Together with the finite rational numbers, the infinite (complex-)rational numbers already numerically make up the entirety of all real (complex) numbers. Therefore, algebraic and transcendental numbers are (numerically) difficult to distinguish, and approximations are of little use when determining whether a number is algebraic (to a certain degree). Real continued fractions that do not terminate as a rational number are transcendental, since they are infinite rational. They can only be used as an approximation of algebraic numbers.

Since all real numbers are (approximately) (infinite) rational numbers, we can compute them in real-time. In the case of transcendental numbers we must satisfy ourselves with an arbitrarily precise infinitesimal number, unlike in the case of algebraic numbers, where we can argue using the corresponding minimal polynomial or series. We can therefore represent them in the form of a rational quotient with infinite numerator and denominator.

The finite definition offers significant advantages of handling and is traditional. It is shown that the sets of natural, integer, rational, algebraic, real or complex numbers are not closed. Hence, the difference of algebraic numbers is no longer necessarily algebraic, what complicates the theory of transcendental numbers. An infinite rational and transcendental number can also consist of a finite continued fraction.

Here the last partial denominator can be infinitely big. If we would identify it with a conventionally rational number by setting the last partial fraction equal to zero, it would simultaneously solve a linear equation with (infinite) integer coefficients. This identification leads to contradictions, if the first equation is subtracted several times from the second one and the solution of every newly emerged equation is determined.

It is correct to work with approximate fractions. We can show that, by (conventionally natural and infinite natural) induction, starting with the set of conventionally natural numbers, it can be diagonalised up to any power according to Cantor, so that all(!) infinite sets are equipotent to the set of conventionally natural numbers if we use Hilbert's translations as an aid.

This contradictoriness is met with the theorem that there is for no set a bijection to its proper subset. Hence, Dedekind-infinity and Hilbert's hotel are refuted, since the image sets of translations of every set lead out of the latter. We can specify every number of elements of a set by reference to the set of conventionally natural numbers. We obtain this only by precisely prescribing the exact construction.

It is something completely different whether we consider all multiples of five and thereby construct the associated set in such a way that each conventionally natural number is multiplied by five, or whether we remove all numbers, up to each fifth, from the set of the conventionally natural numbers. Cantor regarded such sets as of the same cardinal number. But if we consider bijections correctly, we get a different picture. The fuss made so far over ordinal and cardinal numbers is omitted.

Cantor's distinction between merely countable and uncountable sets is too undifferentiated. The correct treatment of bijections yields the statement that, concerning the number, there are infinite many sets between the set of conventionally natural numbers and the one of conventionally real numbers. Thus, the continuum hypothesis gets a new answer. Furthermore, the asymptotic function of the number of algebraic numbers is determined.

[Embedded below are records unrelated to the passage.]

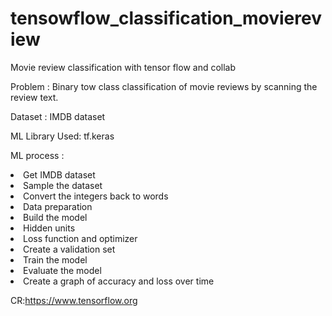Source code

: # tensowflow_classification_moviereview
Movie review classification with tensor flow and collab


Problem : Binary tow class classification of movie reviews by scanning the review text. 

Dataset : IMDB dataset

ML Library Used: tf.keras


ML process : 
<li>Get IMDB dataset
<li>Sample the  dataset
<li>Convert the integers back to words
<li>Data preparation
<li>Build the model
<li>Hidden units
<li>Loss function and optimizer
<li>Create a validation set
<li>Train the model
<li>Evaluate the model
<li>Create a graph of accuracy and loss over time

CR:https://www.tensorflow.org 
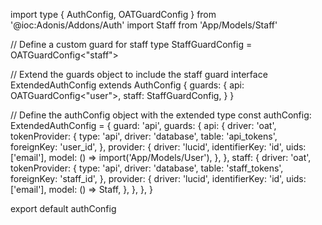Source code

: import type { AuthConfig, OATGuardConfig } from '@ioc:Adonis/Addons/Auth'
import Staff from 'App/Models/Staff'

// Define a custom guard for staff
type StaffGuardConfig = OATGuardConfig<"staff">

// Extend the guards object to include the staff guard
interface ExtendedAuthConfig extends AuthConfig {
  guards: {
    api: OATGuardConfig<"user">,
    staff: StaffGuardConfig,
  }
}

// Define the authConfig object with the extended type
const authConfig: ExtendedAuthConfig = {
  guard: 'api',
  guards: {
    api: {
      driver: 'oat',
      tokenProvider: {
        type: 'api',
        driver: 'database',
        table: 'api_tokens',
        foreignKey: 'user_id',
      },
      provider: {
        driver: 'lucid',
        identifierKey: 'id',
        uids: ['email'],
        model: () => import('App/Models/User'),
      },
    },
    staff: {
      driver: 'oat',
      tokenProvider: {
        type: 'api',
        driver: 'database',
        table: 'staff_tokens',
        foreignKey: 'staff_id',
      },
      provider: {
        driver: 'lucid',
        identifierKey: 'id',
        uids: ['email'],
        model: () => Staff,
      },
    },
  },
}

export default authConfig
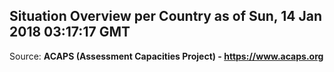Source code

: ## Situation Overview per Country as of Sun, 14 Jan 2018 03:17:17 GMT

Source: **ACAPS (Assessment Capacities Project) - https://www.acaps.org**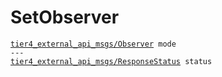 # SetObserver

<div class="highlight"><pre><code><a href="../../../tier4_external_api_msgs/msg/Observer">tier4_external_api_msgs/Observer</a> mode
---
<a href="../../../tier4_external_api_msgs/msg/ResponseStatus">tier4_external_api_msgs/ResponseStatus</a> status
</code></pre></div>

The set \(\mathbb{R}\) aof all real numbers is isomorphic to a set of (hyper-) natural or integer numbers. It has both a fixed minimum element and a fixed maximum element, since we view \(\mathbb{R}\) holistically and completely, from which we have together with the field axioms its closure. Otherwise, we maybe would have to adapt our theory again and again to the circumstances.

Admittedly, it follows some dialectics from the conventional irrationality proof of \(\sqrt{2}\) and the multiplicative inverses are usually only approximately contained in \(\mathbb{R}\). Many of the conclusions derived here can be extended to sets with other upper and lower bounds and more generally to metric spaces. We will not list the results for which this is possible, since the associated arguments are easy.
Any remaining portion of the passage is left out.